A live audio visualizer (based on a 80s theme)

Ship #1

SynthwaveOS - an 80s neon OS

SynthwaveOS is my own little webOS with an 80s outrun theme. You boot it up and you've got a proper desktop: an animated grid scrolling off toward a sunset, scanlines, neon glow on everything, draggable windows, desktop icons, and a live clock ticking away in the top bar.

The centrepiece is a Winamp-style music player with a live visualiser. The bars react to whatever's playing through the Web Audio API - and the three built-in tracks (Neon Drive, Midnight Run, Afterglow) are generated live with oscillators, so there's nothing to download and no copyright mess. Each one is its own pattern with different basslines, drums, tempos, so the bars take on a clearly different shape for each.

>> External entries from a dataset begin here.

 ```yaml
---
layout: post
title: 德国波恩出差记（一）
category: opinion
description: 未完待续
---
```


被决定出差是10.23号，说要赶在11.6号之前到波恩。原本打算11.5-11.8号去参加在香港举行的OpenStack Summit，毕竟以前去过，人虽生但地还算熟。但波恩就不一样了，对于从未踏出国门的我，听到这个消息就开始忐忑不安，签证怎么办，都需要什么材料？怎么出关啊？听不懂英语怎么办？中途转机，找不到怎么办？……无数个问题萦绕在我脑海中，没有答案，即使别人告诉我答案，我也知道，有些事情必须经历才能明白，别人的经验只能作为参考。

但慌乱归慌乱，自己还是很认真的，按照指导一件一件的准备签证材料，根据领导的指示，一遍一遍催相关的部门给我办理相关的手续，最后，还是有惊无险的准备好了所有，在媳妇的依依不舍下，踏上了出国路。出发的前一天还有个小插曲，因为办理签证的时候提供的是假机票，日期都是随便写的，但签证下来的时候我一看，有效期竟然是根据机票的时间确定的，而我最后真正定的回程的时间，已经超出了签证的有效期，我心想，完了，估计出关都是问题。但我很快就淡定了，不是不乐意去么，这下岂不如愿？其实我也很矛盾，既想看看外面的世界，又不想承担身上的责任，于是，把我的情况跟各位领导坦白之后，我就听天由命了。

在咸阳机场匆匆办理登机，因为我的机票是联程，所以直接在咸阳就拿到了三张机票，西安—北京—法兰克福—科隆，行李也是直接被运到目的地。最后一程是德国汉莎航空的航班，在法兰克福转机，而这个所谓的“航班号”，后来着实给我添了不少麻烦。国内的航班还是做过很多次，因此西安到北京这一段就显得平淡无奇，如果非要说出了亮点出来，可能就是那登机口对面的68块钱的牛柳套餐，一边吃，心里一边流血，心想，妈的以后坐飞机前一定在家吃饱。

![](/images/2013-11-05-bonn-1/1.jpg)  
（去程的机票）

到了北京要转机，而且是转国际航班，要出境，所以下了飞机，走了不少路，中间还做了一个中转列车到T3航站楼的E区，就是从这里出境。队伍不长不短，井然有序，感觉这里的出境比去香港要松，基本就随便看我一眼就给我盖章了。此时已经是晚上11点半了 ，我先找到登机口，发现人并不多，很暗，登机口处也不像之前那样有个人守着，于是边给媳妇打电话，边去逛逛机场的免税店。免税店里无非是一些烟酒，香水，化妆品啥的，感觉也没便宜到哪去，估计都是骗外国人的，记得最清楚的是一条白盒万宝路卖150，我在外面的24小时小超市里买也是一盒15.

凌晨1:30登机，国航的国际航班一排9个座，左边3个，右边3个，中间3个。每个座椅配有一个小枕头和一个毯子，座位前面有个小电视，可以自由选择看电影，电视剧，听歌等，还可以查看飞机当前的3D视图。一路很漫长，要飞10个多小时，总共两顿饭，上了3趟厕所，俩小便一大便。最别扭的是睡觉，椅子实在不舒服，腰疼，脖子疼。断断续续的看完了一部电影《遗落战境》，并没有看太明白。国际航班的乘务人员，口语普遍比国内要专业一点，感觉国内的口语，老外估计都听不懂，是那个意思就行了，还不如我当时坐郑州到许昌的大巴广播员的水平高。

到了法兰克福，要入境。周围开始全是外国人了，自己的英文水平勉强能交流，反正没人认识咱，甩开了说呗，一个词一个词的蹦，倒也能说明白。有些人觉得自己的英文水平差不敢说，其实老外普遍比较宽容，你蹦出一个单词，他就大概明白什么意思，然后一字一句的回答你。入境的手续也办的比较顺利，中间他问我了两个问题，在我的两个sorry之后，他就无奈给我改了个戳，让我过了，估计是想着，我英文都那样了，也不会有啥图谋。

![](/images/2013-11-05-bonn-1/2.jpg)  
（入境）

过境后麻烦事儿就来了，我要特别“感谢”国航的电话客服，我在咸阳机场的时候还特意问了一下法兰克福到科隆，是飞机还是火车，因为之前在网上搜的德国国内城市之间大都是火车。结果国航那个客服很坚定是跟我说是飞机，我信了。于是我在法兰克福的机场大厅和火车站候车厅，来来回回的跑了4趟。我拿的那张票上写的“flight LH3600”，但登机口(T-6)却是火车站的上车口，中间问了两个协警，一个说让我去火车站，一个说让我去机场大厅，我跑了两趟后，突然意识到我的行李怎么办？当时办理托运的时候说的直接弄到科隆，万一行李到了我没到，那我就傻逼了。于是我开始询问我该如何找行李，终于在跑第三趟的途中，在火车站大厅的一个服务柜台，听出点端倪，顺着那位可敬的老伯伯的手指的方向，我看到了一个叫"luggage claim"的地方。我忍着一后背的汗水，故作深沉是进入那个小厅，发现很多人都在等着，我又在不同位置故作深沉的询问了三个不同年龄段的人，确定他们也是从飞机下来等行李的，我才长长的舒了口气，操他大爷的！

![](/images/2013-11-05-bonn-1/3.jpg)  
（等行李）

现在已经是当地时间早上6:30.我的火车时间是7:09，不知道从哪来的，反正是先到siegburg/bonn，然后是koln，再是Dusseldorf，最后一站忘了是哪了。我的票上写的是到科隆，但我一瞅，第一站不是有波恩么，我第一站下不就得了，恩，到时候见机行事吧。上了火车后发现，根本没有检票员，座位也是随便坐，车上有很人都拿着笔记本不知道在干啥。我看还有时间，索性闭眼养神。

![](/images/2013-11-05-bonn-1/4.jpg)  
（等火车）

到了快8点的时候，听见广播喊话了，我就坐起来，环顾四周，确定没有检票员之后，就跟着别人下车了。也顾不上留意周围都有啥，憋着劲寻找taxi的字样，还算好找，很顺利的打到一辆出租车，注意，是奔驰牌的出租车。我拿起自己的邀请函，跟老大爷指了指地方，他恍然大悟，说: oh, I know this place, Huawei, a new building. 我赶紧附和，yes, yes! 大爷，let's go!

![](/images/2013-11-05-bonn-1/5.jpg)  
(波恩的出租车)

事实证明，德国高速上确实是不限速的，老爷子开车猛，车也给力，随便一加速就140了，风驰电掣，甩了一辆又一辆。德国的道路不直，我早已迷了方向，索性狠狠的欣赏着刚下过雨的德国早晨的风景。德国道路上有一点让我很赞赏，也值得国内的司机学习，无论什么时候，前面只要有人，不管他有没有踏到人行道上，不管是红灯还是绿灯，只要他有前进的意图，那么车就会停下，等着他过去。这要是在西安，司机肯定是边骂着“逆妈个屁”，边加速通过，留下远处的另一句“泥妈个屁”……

You can also load your own MP3 off disk and watch it react to that instead.

What was challenging: the visualiser. Getting bars to genuinely react to the audio meant wiring up the real web audio pipeline (AnalyserNode → frequency data), and the first version was janky and flickered every time you paused and replayed. Most of the final stretch was spent fixing that and smoothing the draw loop rather than adding new stuff, but it's what made it feel finished.

What I'm proud of: that it actually looks and feels like an OS and not a website. The grid, the glow, the visualiser reacting in real time - it comes together into something I genuinely enjoy just clicking around in.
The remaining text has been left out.